▸ **Assignment**:
Please reproduce all entries word for word and omit their pictures.

[Data supplied]

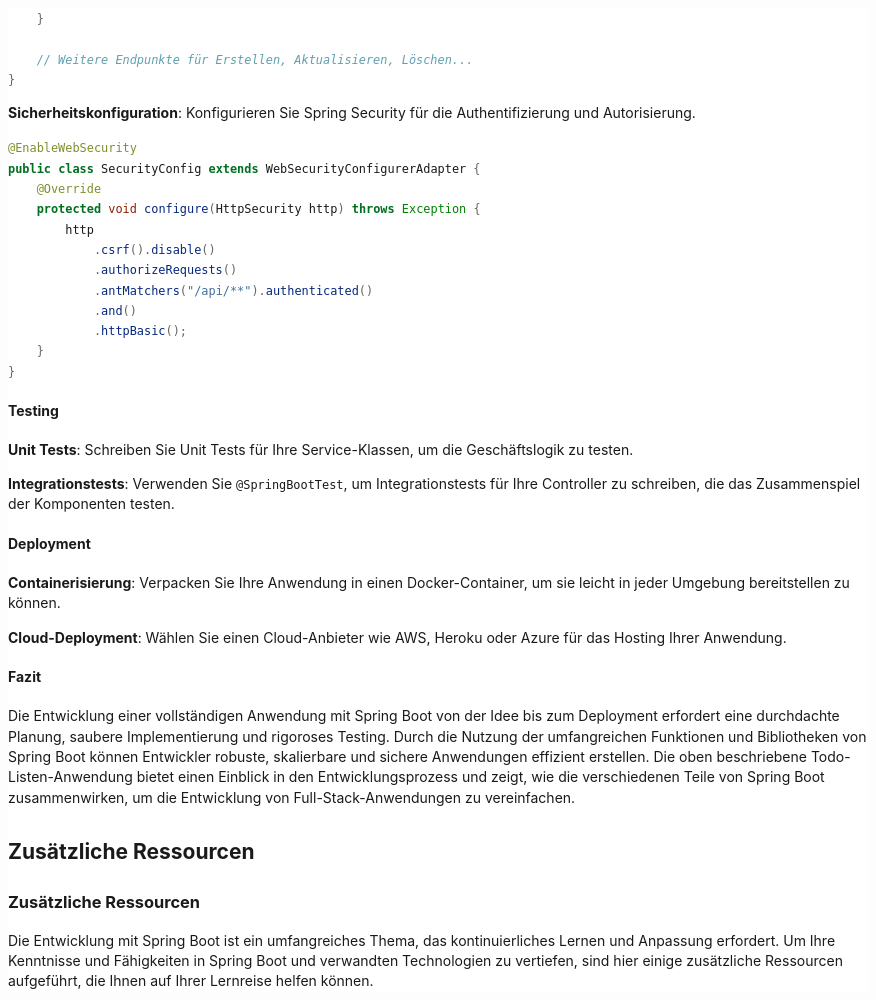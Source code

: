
 ```java
    }

    // Weitere Endpunkte für Erstellen, Aktualisieren, Löschen...
}
```

**Sicherheitskonfiguration**: Konfigurieren Sie Spring Security für die Authentifizierung und Autorisierung.

```java
@EnableWebSecurity
public class SecurityConfig extends WebSecurityConfigurerAdapter {
    @Override
    protected void configure(HttpSecurity http) throws Exception {
        http
            .csrf().disable()
            .authorizeRequests()
            .antMatchers("/api/**").authenticated()
            .and()
            .httpBasic();
    }
}
```

#### Testing

**Unit Tests**: Schreiben Sie Unit Tests für Ihre Service-Klassen, um die Geschäftslogik zu testen.

**Integrationstests**: Verwenden Sie `@SpringBootTest`, um Integrationstests für Ihre Controller zu schreiben, die das Zusammenspiel der Komponenten testen.

#### Deployment

**Containerisierung**: Verpacken Sie Ihre Anwendung in einen Docker-Container, um sie leicht in jeder Umgebung bereitstellen zu können.

**Cloud-Deployment**: Wählen Sie einen Cloud-Anbieter wie AWS, Heroku oder Azure für das Hosting Ihrer Anwendung.

#### Fazit

Die Entwicklung einer vollständigen Anwendung mit Spring Boot von der Idee bis zum Deployment erfordert eine durchdachte Planung, saubere Implementierung und rigoroses Testing. Durch die Nutzung der umfangreichen Funktionen und Bibliotheken von Spring Boot können Entwickler robuste, skalierbare und sichere Anwendungen effizient erstellen. Die oben beschriebene Todo-Listen-Anwendung bietet einen Einblick in den Entwicklungsprozess und zeigt, wie die verschiedenen Teile von Spring Boot zusammenwirken, um die Entwicklung von Full-Stack-Anwendungen zu vereinfachen.

## Zusätzliche Ressourcen

### Zusätzliche Ressourcen

Die Entwicklung mit Spring Boot ist ein umfangreiches Thema, das kontinuierliches Lernen und Anpassung erfordert. Um Ihre Kenntnisse und Fähigkeiten in Spring Boot und verwandten Technologien zu vertiefen, sind hier einige zusätzliche Ressourcen aufgeführt, die Ihnen auf Ihrer Lernreise helfen können.
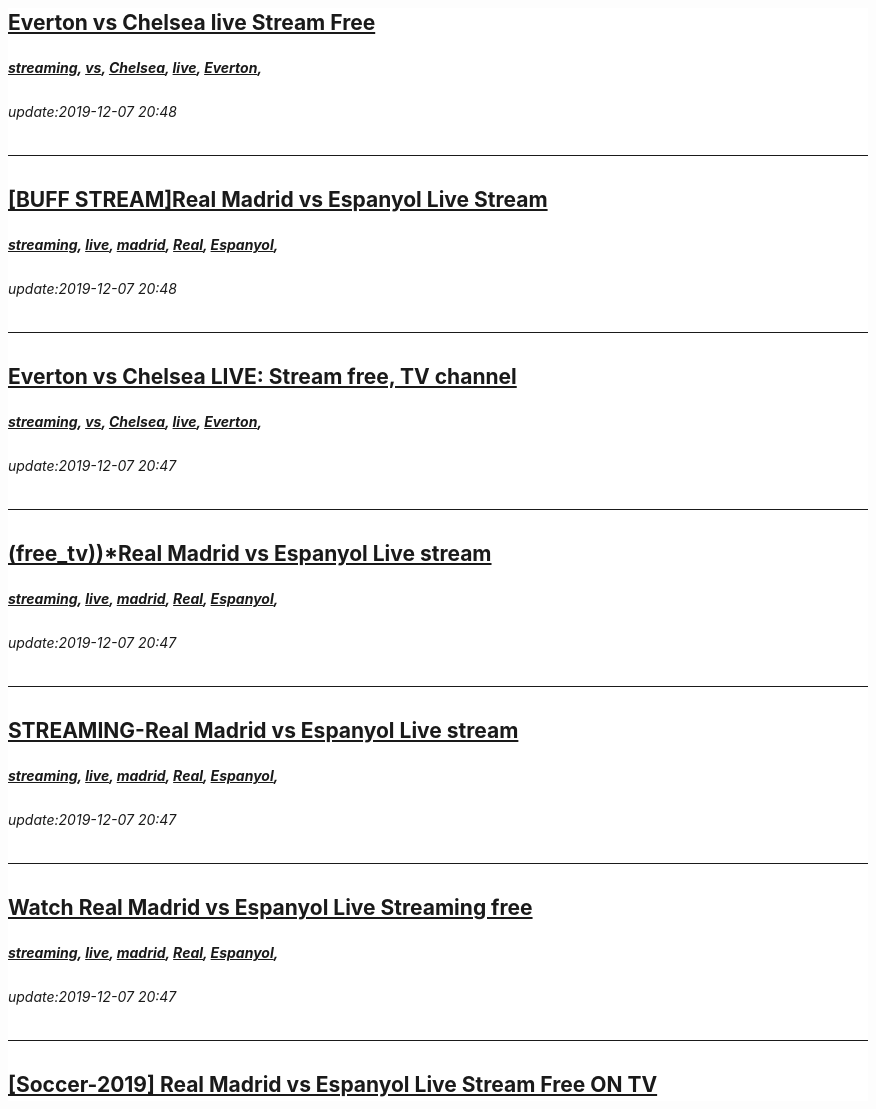 ## [Everton vs Chelsea live Stream Free](https://qiita.com/Everton-vs-Chelsea-live-stream/items/71ddad175b27dd0860c5)
##### [streaming](https://qiita.com/tags/streaming), [vs](https://qiita.com/tags/vs), [Chelsea](https://qiita.com/tags/Chelsea), [live](https://qiita.com/tags/live), [Everton](https://qiita.com/tags/Everton), 
###### update:2019-12-07 20:48
---
## [[BUFF STREAM]Real Madrid vs Espanyol Live Stream](https://qiita.com/cbssport_Live/items/39c78f1a1b617c9d5037)
##### [streaming](https://qiita.com/tags/streaming), [live](https://qiita.com/tags/live), [madrid](https://qiita.com/tags/madrid), [Real](https://qiita.com/tags/Real), [Espanyol](https://qiita.com/tags/Espanyol), 
###### update:2019-12-07 20:48
---
## [Everton vs Chelsea LIVE: Stream free, TV channel](https://qiita.com/Everton-vs-Chelsea-live-stream/items/172c60e4b9284d2adffb)
##### [streaming](https://qiita.com/tags/streaming), [vs](https://qiita.com/tags/vs), [Chelsea](https://qiita.com/tags/Chelsea), [live](https://qiita.com/tags/live), [Everton](https://qiita.com/tags/Everton), 
###### update:2019-12-07 20:47
---
## [(free_tv))*Real Madrid vs Espanyol Live stream](https://qiita.com/cbssport_Live/items/5db5c590881de77b36cd)
##### [streaming](https://qiita.com/tags/streaming), [live](https://qiita.com/tags/live), [madrid](https://qiita.com/tags/madrid), [Real](https://qiita.com/tags/Real), [Espanyol](https://qiita.com/tags/Espanyol), 
###### update:2019-12-07 20:47
---
## [STREAMING-Real Madrid vs Espanyol Live stream](https://qiita.com/cbssport_Live/items/07ee47a11a6521fbeb87)
##### [streaming](https://qiita.com/tags/streaming), [live](https://qiita.com/tags/live), [madrid](https://qiita.com/tags/madrid), [Real](https://qiita.com/tags/Real), [Espanyol](https://qiita.com/tags/Espanyol), 
###### update:2019-12-07 20:47
---
## [Watch Real Madrid vs Espanyol Live Streaming free](https://qiita.com/cbssport_Live/items/9caa4e7253f5c5f02157)
##### [streaming](https://qiita.com/tags/streaming), [live](https://qiita.com/tags/live), [madrid](https://qiita.com/tags/madrid), [Real](https://qiita.com/tags/Real), [Espanyol](https://qiita.com/tags/Espanyol), 
###### update:2019-12-07 20:47
---
## [[Soccer-2019] Real Madrid vs Espanyol Live Stream Free ON TV](https://qiita.com/cbssport_Live/items/1276d44fd67ac26ca1c0)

[/Data supplied]

▸ **Reply**:
Source code

:
 ```java
    }

    // Weitere Endpunkte für Erstellen, Aktualisieren, Löschen...
}
```

**Sicherheitskonfiguration**: Konfigurieren Sie Spring Security für die Authentifizierung und Autorisierung.

```java
@EnableWebSecurity
public class SecurityConfig extends WebSecurityConfigurerAdapter {
    @Override
    protected void configure(HttpSecurity http) throws Exception {
        http
            .csrf().disable()
            .authorizeRequests()
            .antMatchers("/api/**").authenticated()
            .and()
            .httpBasic();
    }
}
```

#### Testing

**Unit Tests**: Schreiben Sie Unit Tests für Ihre Service-Klassen, um die Geschäftslogik zu testen.

**Integrationstests**: Verwenden Sie `@SpringBootTest`, um Integrationstests für Ihre Controller zu schreiben, die das Zusammenspiel der Komponenten testen.

#### Deployment

**Containerisierung**: Verpacken Sie Ihre Anwendung in einen Docker-Container, um sie leicht in jeder Umgebung bereitstellen zu können.

**Cloud-Deployment**: Wählen Sie einen Cloud-Anbieter wie AWS, Heroku oder Azure für das Hosting Ihrer Anwendung.

#### Fazit

Die Entwicklung einer vollständigen Anwendung mit Spring Boot von der Idee bis zum Deployment erfordert eine durchdachte Planung, saubere Implementierung und rigoroses Testing. Durch die Nutzung der umfangreichen Funktionen und Bibliotheken von Spring Boot können Entwickler robuste, skalierbare und sichere Anwendungen effizient erstellen. Die oben beschriebene Todo-Listen-Anwendung bietet einen Einblick in den Entwicklungsprozess und zeigt, wie die verschiedenen Teile von Spring Boot zusammenwirken, um die Entwicklung von Full-Stack-Anwendungen zu vereinfachen.

## Zusätzliche Ressourcen

### Zusätzliche Ressourcen

Die Entwicklung mit Spring Boot ist ein umfangreiches Thema, das kontinuierliches Lernen und Anpassung erfordert. Um Ihre Kenntnisse und Fähigkeiten in Spring Boot und verwandten Technologien zu vertiefen, sind hier einige zusätzliche Ressourcen aufgeführt, die Ihnen auf Ihrer Lernreise helfen können.
 ## [Everton vs Chelsea live Stream Free](https://qiita.com/Everton-vs-Chelsea-live-stream/items/71ddad175b27dd0860c5)
##### [streaming](https://qiita.com/tags/streaming), [vs](https://qiita.com/tags/vs), [Chelsea](https://qiita.com/tags/Chelsea), [live](https://qiita.com/tags/live), [Everton](https://qiita.com/tags/Everton), 
###### update:2019-12-07 20:48
---
## [[BUFF STREAM]Real Madrid vs Espanyol Live Stream](https://qiita.com/cbssport_Live/items/39c78f1a1b617c9d5037)
##### [streaming](https://qiita.com/tags/streaming), [live](https://qiita.com/tags/live), [madrid](https://qiita.com/tags/madrid), [Real](https://qiita.com/tags/Real), [Espanyol](https://qiita.com/tags/Espanyol), 
###### update:2019-12-07 20:48
---
## [Everton vs Chelsea LIVE: Stream free, TV channel](https://qiita.com/Everton-vs-Chelsea-live-stream/items/172c60e4b9284d2adffb)
##### [streaming](https://qiita.com/tags/streaming), [vs](https://qiita.com/tags/vs), [Chelsea](https://qiita.com/tags/Chelsea), [live](https://qiita.com/tags/live), [Everton](https://qiita.com/tags/Everton), 
###### update:2019-12-07 20:47
---
## [(free_tv))*Real Madrid vs Espanyol Live stream](https://qiita.com/cbssport_Live/items/5db5c590881de77b36cd)
##### [streaming](https://qiita.com/tags/streaming), [live](https://qiita.com/tags/live), [madrid](https://qiita.com/tags/madrid), [Real](https://qiita.com/tags/Real), [Espanyol](https://qiita.com/tags/Espanyol), 
###### update:2019-12-07 20:47
---
## [STREAMING-Real Madrid vs Espanyol Live stream](https://qiita.com/cbssport_Live/items/07ee47a11a6521fbeb87)
##### [streaming](https://qiita.com/tags/streaming), [live](https://qiita.com/tags/live), [madrid](https://qiita.com/tags/madrid), [Real](https://qiita.com/tags/Real), [Espanyol](https://qiita.com/tags/Espanyol), 
###### update:2019-12-07 20:47
---
## [Watch Real Madrid vs Espanyol Live Streaming free](https://qiita.com/cbssport_Live/items/9caa4e7253f5c5f02157)
##### [streaming](https://qiita.com/tags/streaming), [live](https://qiita.com/tags/live), [madrid](https://qiita.com/tags/madrid), [Real](https://qiita.com/tags/Real), [Espanyol](https://qiita.com/tags/Espanyol), 
###### update:2019-12-07 20:47
---
## [[Soccer-2019] Real Madrid vs Espanyol Live Stream Free ON TV](https://qiita.com/cbssport_Live/items/1276d44fd67ac26ca1c0)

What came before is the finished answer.